Prior to 1954, there was no such thing as 501-C-3 tax status in the United States. Think about that. For almost 2,000 years in the world, and for 178 years in America, the Body of Christ functioned just fine financially without government approval of its finances. The United States might not even exist today if the 501-C-3 laws had been in effect in 1776! Pulpits across the land thundered against the king (Agree or disagree about the appropriateness of doing so, is not the point. They did.).
In 1954, then Texas senator, Lyndon Johnson, proposed this tax law in a very crafty way. Southern Democrats were viscerally opposed to the emerging civil rights movement. Black churches and most mainline Protestant churches were heavily involved in the embryonic civil rights movement. Southern Democrats were not happy with this involvement. Johnson concocted a way to limit the speech of these activist churches. The way to do it was to appeal to the money. Very crafty of him.
The “deal” was: We, the government, will sanction your offerings IN ADVANCE, and you in turn will forgo your right to engage in overt political speech and activity. It DOES NOT mean that money given to non-501-C-3 entities is not deductible.

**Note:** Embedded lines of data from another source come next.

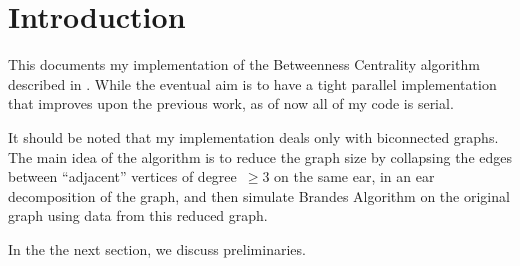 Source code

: \section{Introduction}
This documents my implementation of the Betweenness Centrality algorithm
described in \cite{pachorkar16}.
While the eventual aim is to have a tight parallel implementation that
improves upon the previous work, as of now all of my code is serial.

It should be noted that my implementation deals only with biconnected graphs.
The main idea of the algorithm is to reduce the graph size by collapsing
the edges between ``adjacent'' vertices of degree~$\geq 3$ on the same
ear, in an ear decomposition of the graph, and then simulate Brandes
Algorithm on the original graph using data from this reduced graph.

In the the next section, we discuss preliminaries.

It just means that they are not PRE-APPROVED by the IRS. If the donations are ever challenged by the IRS for deductibility, it is up to the donor to “prove” the legitimacy of the entity to which they have claimed a tax deduction. This is normally done by using the 14 IRS “Common Law” rules of what constitutes a legitimate church. This is a chore that most people are simply not up to engaging.
Now, this restriction upon 501-C-3 corporations (churches) has always been “danced” around in practical application from the beginning. However, being a 501-C-3 comes with free speech and other restrictions of which a typical Christian or “pastor” has no idea. Seminaries and Bibles schools simple do not teach these things. Becoming incorporated and “getting your 501-C-3 status” is considered just the way “church is done.” Pastors and even denominational leaders are woefully under-educated on these things.
As mentioned, most believers are ignorant on these things. I will briefly summarize some legalities here.
In order to be a 501-C-3, you must first incorporate in your home state. I will talk about the ethical implications in the next section. A corporation is a legal fictive person, a civil identity. When a corporation forms, it has legal standing as a person before the law. The government has legal, authoritative, and final jurisdiction over that fictive person, the corporation. The Scriptures are legally irrelevant.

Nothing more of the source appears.